The good news is that technologies with the ability to cost-effectively control, measure, and verify energy reduction (often in near real-time) already exist. Solutions that pair sensors, power meters, Building Management Systems, and continuous commissioning can replace engineering estimates with actual metered savings that can be measured, verified, maintained—and even bought and sold—creating a new paradigm for EE. The ability to measure and deliver energy reduction when and where it is needed, makes it possible for “Smart EE” to offset costly generation, transmission, and distribution upgrades.

With expected investments of $400 billion required to bring the grid to modern standards according to EPRI, Smart EE has a valuable role to play—and monetizing that value will be an increasing focus of utility programs. Such “non-wires alternatives” represent a category of grid investment that is growing exponentially. Con Edison’s Brooklyn Queens Demand Management (BQDM) program is an industry-leading example, seeking 52MW of demand side resources to avoid $1.2 billion in more traditional transmission and distribution system upgrades.
Private Capital Investment in the Grid of the Future
As states and utilities look for even more from EE, another transition is under way.
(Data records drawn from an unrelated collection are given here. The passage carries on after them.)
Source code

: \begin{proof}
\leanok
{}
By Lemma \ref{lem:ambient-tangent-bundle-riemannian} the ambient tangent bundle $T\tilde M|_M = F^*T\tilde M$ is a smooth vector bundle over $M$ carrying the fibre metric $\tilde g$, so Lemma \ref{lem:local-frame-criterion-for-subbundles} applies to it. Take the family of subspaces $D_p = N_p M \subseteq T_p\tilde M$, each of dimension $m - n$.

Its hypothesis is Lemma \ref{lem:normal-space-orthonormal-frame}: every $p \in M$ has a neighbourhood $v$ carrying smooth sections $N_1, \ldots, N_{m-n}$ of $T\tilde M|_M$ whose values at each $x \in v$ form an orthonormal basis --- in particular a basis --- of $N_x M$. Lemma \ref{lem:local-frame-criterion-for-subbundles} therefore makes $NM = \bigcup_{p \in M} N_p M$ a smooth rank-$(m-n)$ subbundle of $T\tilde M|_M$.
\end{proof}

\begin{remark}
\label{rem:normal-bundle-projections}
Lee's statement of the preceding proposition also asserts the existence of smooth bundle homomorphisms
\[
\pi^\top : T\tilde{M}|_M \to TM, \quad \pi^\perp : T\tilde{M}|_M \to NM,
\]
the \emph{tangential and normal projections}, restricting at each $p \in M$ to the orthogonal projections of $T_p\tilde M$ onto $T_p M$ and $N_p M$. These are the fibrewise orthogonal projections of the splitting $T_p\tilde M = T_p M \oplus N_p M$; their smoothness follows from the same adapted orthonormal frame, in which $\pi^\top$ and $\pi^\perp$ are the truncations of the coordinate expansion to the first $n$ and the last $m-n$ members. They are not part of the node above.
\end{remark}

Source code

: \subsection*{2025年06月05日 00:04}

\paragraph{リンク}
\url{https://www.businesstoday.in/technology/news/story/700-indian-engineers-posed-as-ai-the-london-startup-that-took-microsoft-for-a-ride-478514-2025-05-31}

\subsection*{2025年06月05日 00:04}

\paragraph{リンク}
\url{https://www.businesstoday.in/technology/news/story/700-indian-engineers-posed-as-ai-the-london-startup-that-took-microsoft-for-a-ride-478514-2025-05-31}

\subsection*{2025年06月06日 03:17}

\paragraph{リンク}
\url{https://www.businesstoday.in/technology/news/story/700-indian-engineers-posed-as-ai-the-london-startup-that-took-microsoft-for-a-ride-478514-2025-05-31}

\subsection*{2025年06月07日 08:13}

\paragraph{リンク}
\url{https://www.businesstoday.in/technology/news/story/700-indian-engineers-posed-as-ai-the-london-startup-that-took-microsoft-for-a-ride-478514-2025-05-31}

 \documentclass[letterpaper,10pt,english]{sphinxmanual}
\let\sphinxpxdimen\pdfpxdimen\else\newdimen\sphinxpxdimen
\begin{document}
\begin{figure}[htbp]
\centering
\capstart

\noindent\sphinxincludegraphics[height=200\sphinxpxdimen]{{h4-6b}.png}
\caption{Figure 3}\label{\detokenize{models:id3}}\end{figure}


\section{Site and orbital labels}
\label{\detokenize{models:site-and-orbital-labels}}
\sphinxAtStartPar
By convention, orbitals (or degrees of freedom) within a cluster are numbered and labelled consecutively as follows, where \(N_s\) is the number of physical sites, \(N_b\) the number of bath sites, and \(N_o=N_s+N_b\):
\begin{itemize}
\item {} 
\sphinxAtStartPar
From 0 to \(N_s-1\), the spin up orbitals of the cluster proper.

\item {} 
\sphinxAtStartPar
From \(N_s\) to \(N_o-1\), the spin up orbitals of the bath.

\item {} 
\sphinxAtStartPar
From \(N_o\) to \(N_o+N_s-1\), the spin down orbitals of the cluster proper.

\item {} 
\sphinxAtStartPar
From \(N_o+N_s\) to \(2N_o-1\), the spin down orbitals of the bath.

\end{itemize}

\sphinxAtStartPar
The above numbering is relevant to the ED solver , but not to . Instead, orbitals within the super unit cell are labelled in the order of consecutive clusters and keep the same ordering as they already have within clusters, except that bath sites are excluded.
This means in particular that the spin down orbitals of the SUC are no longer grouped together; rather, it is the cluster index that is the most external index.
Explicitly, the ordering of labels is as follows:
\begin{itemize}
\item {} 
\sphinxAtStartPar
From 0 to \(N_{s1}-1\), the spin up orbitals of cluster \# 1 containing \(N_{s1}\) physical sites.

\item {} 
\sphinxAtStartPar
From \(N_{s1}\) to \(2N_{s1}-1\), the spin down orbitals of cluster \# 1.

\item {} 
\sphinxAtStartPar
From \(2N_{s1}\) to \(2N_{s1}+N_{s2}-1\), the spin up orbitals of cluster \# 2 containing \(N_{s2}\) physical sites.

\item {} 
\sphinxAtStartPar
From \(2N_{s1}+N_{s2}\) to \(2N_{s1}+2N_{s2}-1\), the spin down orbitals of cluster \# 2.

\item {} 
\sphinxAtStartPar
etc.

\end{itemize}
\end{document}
New York and California are leading a growing number of states in redesigning their EE programs with the specific goal of attracting private capital investment to replace public funds. A critical goal of New York’s Reforming the Energy Vision (REV) initiative is “market animation,” i.e. specifically structuring programs to attract private capital to create efficiency at scale. A measured performance requirement enables a transactional model that goes a long way towards meeting these goals.

Still, attracting mainstream capital sources to EE investments requires standardization, streamlined processes, and the ability to understand and manage performance risk. Pay-for-performance models support these outcomes by creating a standard measure for energy reduction as an asset. The Investor Confidence Project (ICP), an initiative of the Environmental Defense Fund that is now part of the US Green Building Council, includes an Investor Ready Energy EfficiencyTM certification that creates projects with uniform project development and performance tracking requirements, so that SMEs can benefit from the same sophisticated financing that large commercial buildings have enjoyed for years. ICP certification provides a “seal of approval” that increases property owner’s confidence in EE vendors and enhances market efficiency. These are real steps forward, but more is needed.
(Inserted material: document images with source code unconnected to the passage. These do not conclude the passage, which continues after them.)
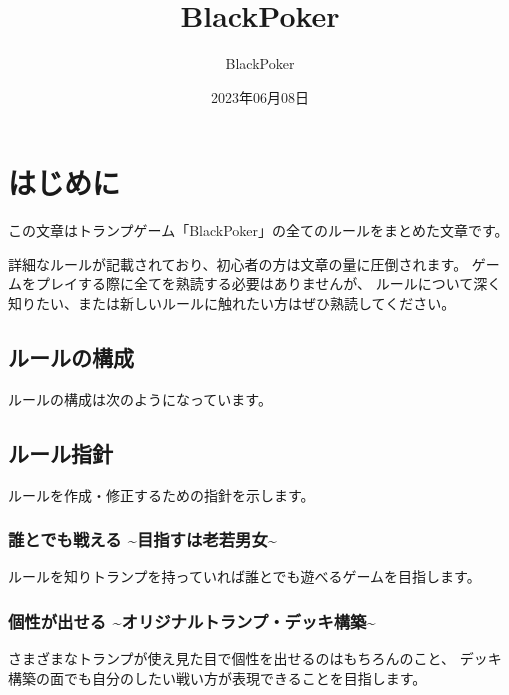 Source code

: \documentclass[letterpaper,10pt,dvipdfmx]{sphinxmanual}
\title{BlackPoker}
\date{2023年06月08日}
\author{BlackPoker}
\begin{document}
\pagestyle{empty}
\sphinxmaketitle
\pagestyle{plain}
\sphinxtableofcontents
\pagestyle{normal}
\label{\detokenize{index::doc}}
\ignorespaces 


\sphinxstepscope


\chapter{はじめに}
\label{\detokenize{init/init:id1}}\label{\detokenize{init/init::doc}}
\sphinxAtStartPar
この文章はトランプゲーム「BlackPoker」の全てのルールをまとめた文章です。

\sphinxAtStartPar
詳細なルールが記載されており、初心者の方は文章の量に圧倒されます。
ゲームをプレイする際に全てを熟読する必要はありませんが、
ルールについて深く知りたい、または新しいルールに触れたい方はぜひ熟読してください。


\section{ルールの構成}
\label{\detokenize{init/init:id2}}
\sphinxAtStartPar
ルールの構成は次のようになっています。

\noindent{}


\section{ルール指針}
\label{\detokenize{init/init:id3}}
\sphinxAtStartPar
ルールを作成・修正するための指針を示します。


\subsection{誰とでも戦える \textasciitilde{}目指すは老若男女\textasciitilde{}}
\label{\detokenize{init/init:id4}}
\sphinxAtStartPar
ルールを知りトランプを持っていれば誰とでも遊べるゲームを目指します。


\subsection{個性が出せる \textasciitilde{}オリジナルトランプ・デッキ構築\textasciitilde{}}
\label{\detokenize{init/init:id5}}
\sphinxAtStartPar
さまざまなトランプが使え見た目で個性を出せるのはもちろんのこと、
デッキ構築の面でも自分のしたい戦い方が表現できることを目指します。
\end{document}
Pay-for-performance models also allow for greater mitigation of investor risk. The ability to quantify EE savings allows for new financial instruments to increase the flow of capital in EE investment. Hartford Steam Boiler Inspection and Insurance Company (HSB), a subsidiary of Munich Re, has entered the market with an EE performance insurance product designed around the needs of the SME market. This product relies on standardized methods of EE measurement and verification to manage risk at the portfolio level. The result is a cost-effective means of addressing the unique needs of this market. Full disclosure, HSB’s first performance insurance policy for SME was written for JouleSmart.
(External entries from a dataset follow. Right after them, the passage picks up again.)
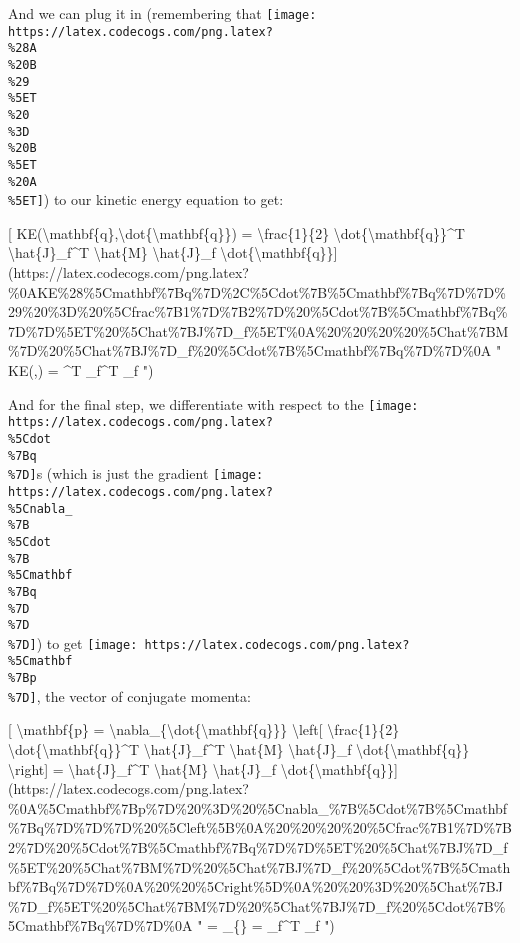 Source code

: \documentclass[]{article}
\begin{document}
And we can plug it in (remembering that
\texttt{[image: https://latex.codecogs.com/png.latex?\\\%28A\\\%20B\\\%29\\\%5ET\\\%20\\\%3D\\\%20B\\\%5ET\\\%20A\\\%5ET]})
to our kinetic energy equation to get:

{[}
KE(\textbackslash{}mathbf\{q\},\textbackslash{}dot\{\textbackslash{}mathbf\{q\}\})
= \textbackslash{}frac\{1\}\{2\}
\textbackslash{}dot\{\textbackslash{}mathbf\{q\}\}\^{}T
\textbackslash{}hat\{J\}\_f\^{}T \textbackslash{}hat\{M\}
\textbackslash{}hat\{J\}\_f
\textbackslash{}dot\{\textbackslash{}mathbf\{q\}\}{]}(https://latex.codecogs.com/png.latex?\%0AKE\%28\%5Cmathbf\%7Bq\%7D\%2C\%5Cdot\%7B\%5Cmathbf\%7Bq\%7D\%7D\%29\%20\%3D\%20\%5Cfrac\%7B1\%7D\%7B2\%7D\%20\%5Cdot\%7B\%5Cmathbf\%7Bq\%7D\%7D\%5ET\%20\%5Chat\%7BJ\%7D\_f\%5ET\%0A\%20\%20\%20\%20\%5Chat\%7BM\%7D\%20\%5Chat\%7BJ\%7D\_f\%20\%5Cdot\%7B\%5Cmathbf\%7Bq\%7D\%7D\%0A
" KE(,) =  \^{}T
\_f\^{}T  \_f  ")

And for the final step, we differentiate with respect to the
\texttt{[image: https://latex.codecogs.com/png.latex?\\\%5Cdot\\\%7Bq\\\%7D]}s (which
is just the gradient
\texttt{[image: https://latex.codecogs.com/png.latex?\\\%5Cnabla\_\\\%7B\\\%5Cdot\\\%7B\\\%5Cmathbf\\\%7Bq\\\%7D\\\%7D\\\%7D]})
to get
\texttt{[image: https://latex.codecogs.com/png.latex?\\\%5Cmathbf\\\%7Bp\\\%7D]}, the
vector of conjugate momenta:

{[} \textbackslash{}mathbf\{p\} =
\textbackslash{}nabla\_\{\textbackslash{}dot\{\textbackslash{}mathbf\{q\}\}\}
\textbackslash{}left{[} \textbackslash{}frac\{1\}\{2\}
\textbackslash{}dot\{\textbackslash{}mathbf\{q\}\}\^{}T
\textbackslash{}hat\{J\}\_f\^{}T \textbackslash{}hat\{M\}
\textbackslash{}hat\{J\}\_f \textbackslash{}dot\{\textbackslash{}mathbf\{q\}\}
\textbackslash{}right{]} = \textbackslash{}hat\{J\}\_f\^{}T
\textbackslash{}hat\{M\} \textbackslash{}hat\{J\}\_f
\textbackslash{}dot\{\textbackslash{}mathbf\{q\}\}{]}(https://latex.codecogs.com/png.latex?\%0A\%5Cmathbf\%7Bp\%7D\%20\%3D\%20\%5Cnabla\_\%7B\%5Cdot\%7B\%5Cmathbf\%7Bq\%7D\%7D\%7D\%20\%5Cleft\%5B\%0A\%20\%20\%20\%20\%5Cfrac\%7B1\%7D\%7B2\%7D\%20\%5Cdot\%7B\%5Cmathbf\%7Bq\%7D\%7D\%5ET\%20\%5Chat\%7BJ\%7D\_f\%5ET\%20\%5Chat\%7BM\%7D\%20\%5Chat\%7BJ\%7D\_f\%20\%5Cdot\%7B\%5Cmathbf\%7Bq\%7D\%7D\%0A\%20\%20\%5Cright\%5D\%0A\%20\%20\%3D\%20\%5Chat\%7BJ\%7D\_f\%5ET\%20\%5Chat\%7BM\%7D\%20\%5Chat\%7BJ\%7D\_f\%20\%5Cdot\%7B\%5Cmathbf\%7Bq\%7D\%7D\%0A
"  = \nabla\_\{\}  = \_f\^{}T  \_f  ")
\end{document}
We now have the tools to use foresight, not hindsight, to understand the value that EE brings. When the performance of EE investments can be measured, guaranteed, and insured through an investment grade counterparty, the private market has demonstrated its ability to take on and manage performance risk for the benefit of property owners and utility program managers alike. As the industry aligns around pay-for-performance standards through pilots in NY, CA and two other states, this may be the breakthrough we need for “smart” efficiency to take its proper role in the grid of the future.